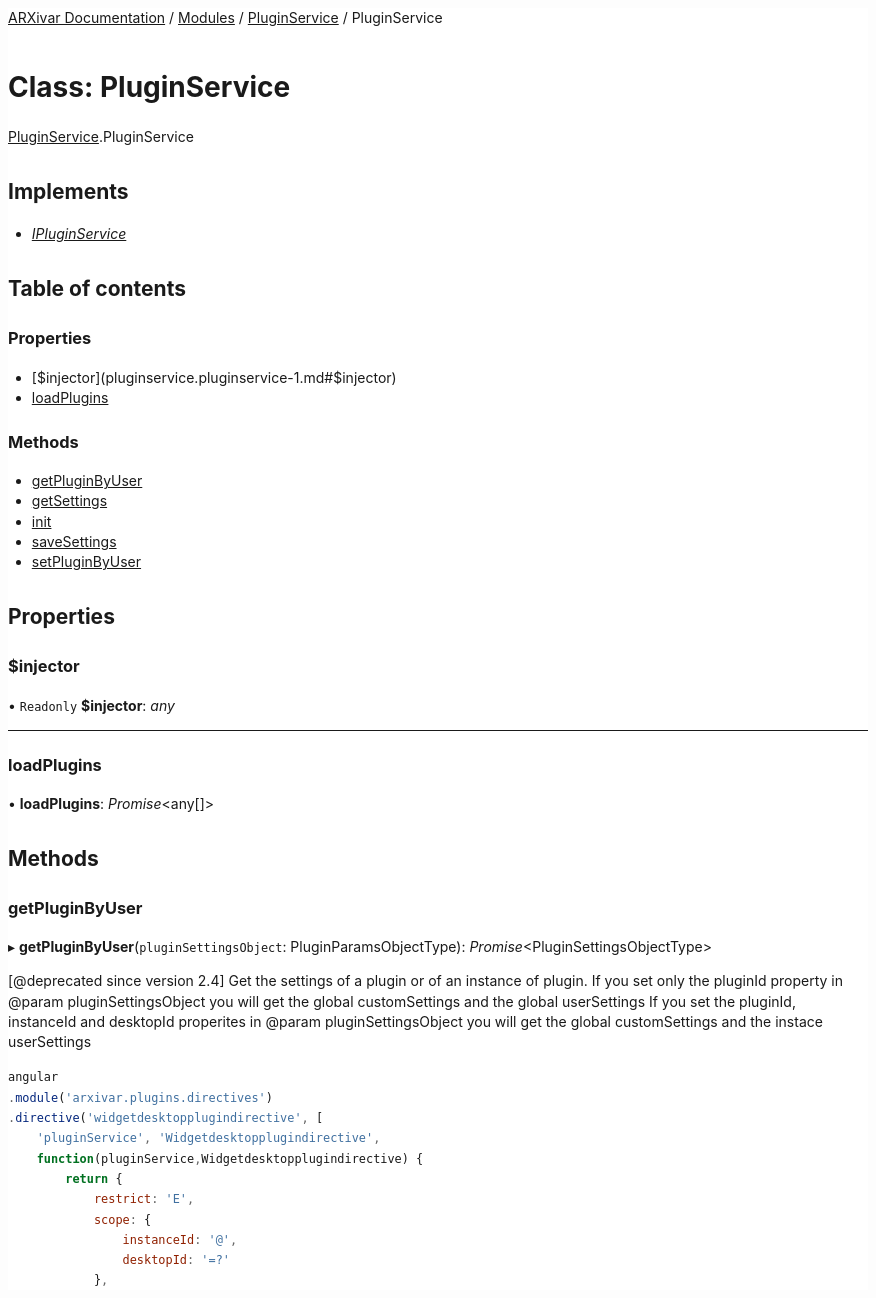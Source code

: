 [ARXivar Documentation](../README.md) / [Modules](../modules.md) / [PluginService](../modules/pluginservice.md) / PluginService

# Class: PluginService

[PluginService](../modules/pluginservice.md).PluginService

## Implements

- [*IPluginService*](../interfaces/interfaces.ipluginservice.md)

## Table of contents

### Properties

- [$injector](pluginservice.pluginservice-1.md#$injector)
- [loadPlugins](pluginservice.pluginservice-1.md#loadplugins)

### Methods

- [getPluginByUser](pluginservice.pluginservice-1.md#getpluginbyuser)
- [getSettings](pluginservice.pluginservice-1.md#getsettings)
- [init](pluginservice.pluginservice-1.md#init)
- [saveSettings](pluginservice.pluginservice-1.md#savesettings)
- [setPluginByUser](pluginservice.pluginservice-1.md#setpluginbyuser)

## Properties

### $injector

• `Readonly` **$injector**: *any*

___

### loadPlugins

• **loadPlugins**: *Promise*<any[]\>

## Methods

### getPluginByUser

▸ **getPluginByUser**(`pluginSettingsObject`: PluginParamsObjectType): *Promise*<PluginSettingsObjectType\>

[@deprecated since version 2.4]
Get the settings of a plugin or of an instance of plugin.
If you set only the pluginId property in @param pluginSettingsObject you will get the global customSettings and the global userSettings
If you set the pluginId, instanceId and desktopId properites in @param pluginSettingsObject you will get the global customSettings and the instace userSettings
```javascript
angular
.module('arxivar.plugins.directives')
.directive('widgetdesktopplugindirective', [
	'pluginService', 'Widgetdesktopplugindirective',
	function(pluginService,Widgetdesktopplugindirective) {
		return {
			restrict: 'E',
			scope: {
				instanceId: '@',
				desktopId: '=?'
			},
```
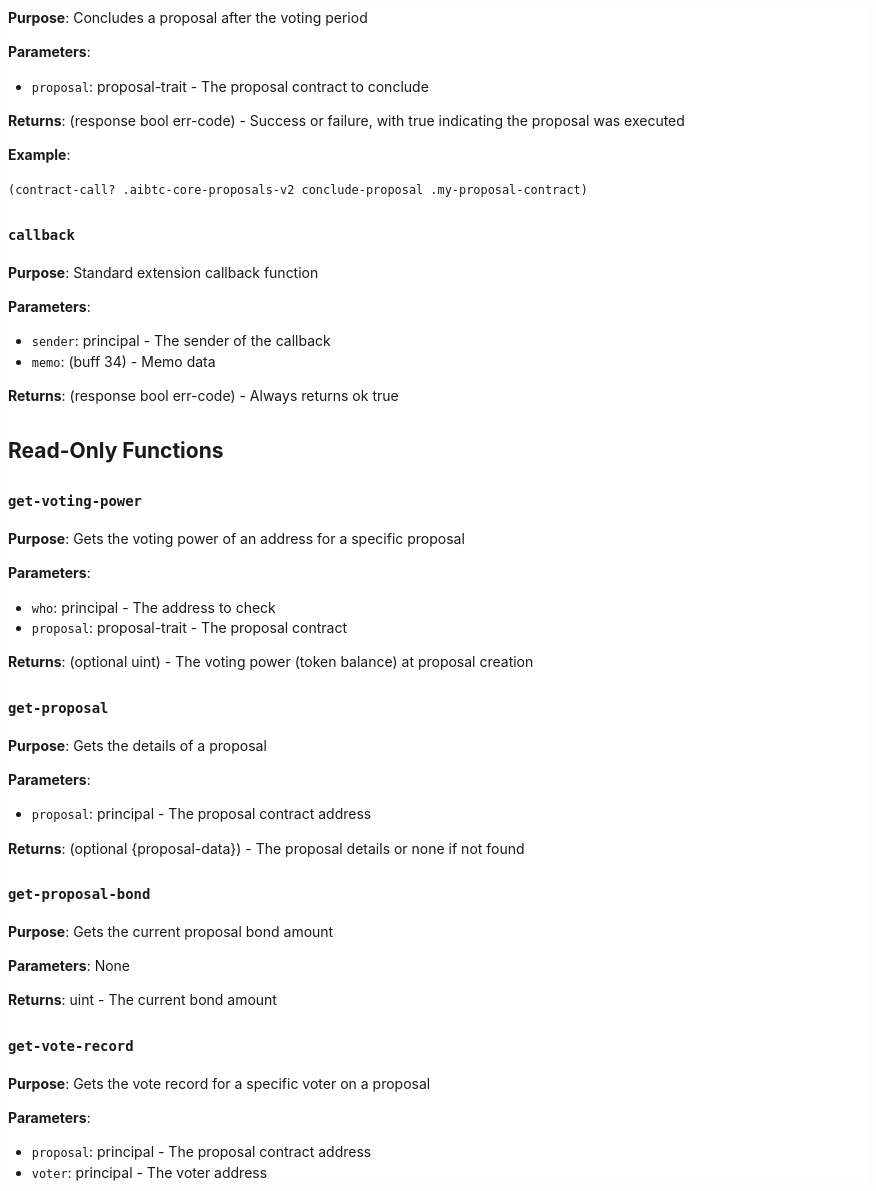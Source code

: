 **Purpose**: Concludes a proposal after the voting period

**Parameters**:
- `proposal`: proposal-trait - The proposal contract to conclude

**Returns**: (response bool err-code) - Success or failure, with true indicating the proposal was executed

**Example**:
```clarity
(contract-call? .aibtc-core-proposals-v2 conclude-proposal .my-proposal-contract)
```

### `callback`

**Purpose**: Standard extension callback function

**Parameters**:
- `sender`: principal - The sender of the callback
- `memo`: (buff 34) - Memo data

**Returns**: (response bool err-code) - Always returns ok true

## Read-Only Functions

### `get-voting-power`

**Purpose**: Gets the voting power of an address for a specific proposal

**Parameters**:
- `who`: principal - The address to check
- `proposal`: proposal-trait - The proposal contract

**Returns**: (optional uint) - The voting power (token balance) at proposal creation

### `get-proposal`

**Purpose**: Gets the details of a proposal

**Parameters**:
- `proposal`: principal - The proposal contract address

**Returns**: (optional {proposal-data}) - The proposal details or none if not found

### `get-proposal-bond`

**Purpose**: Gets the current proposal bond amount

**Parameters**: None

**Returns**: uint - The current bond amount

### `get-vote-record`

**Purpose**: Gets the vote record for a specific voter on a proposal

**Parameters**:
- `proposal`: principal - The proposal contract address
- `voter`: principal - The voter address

Activity:
Please report how many lines of the listing contain the word "specific", and include nothing beyond that number.

Written response:
2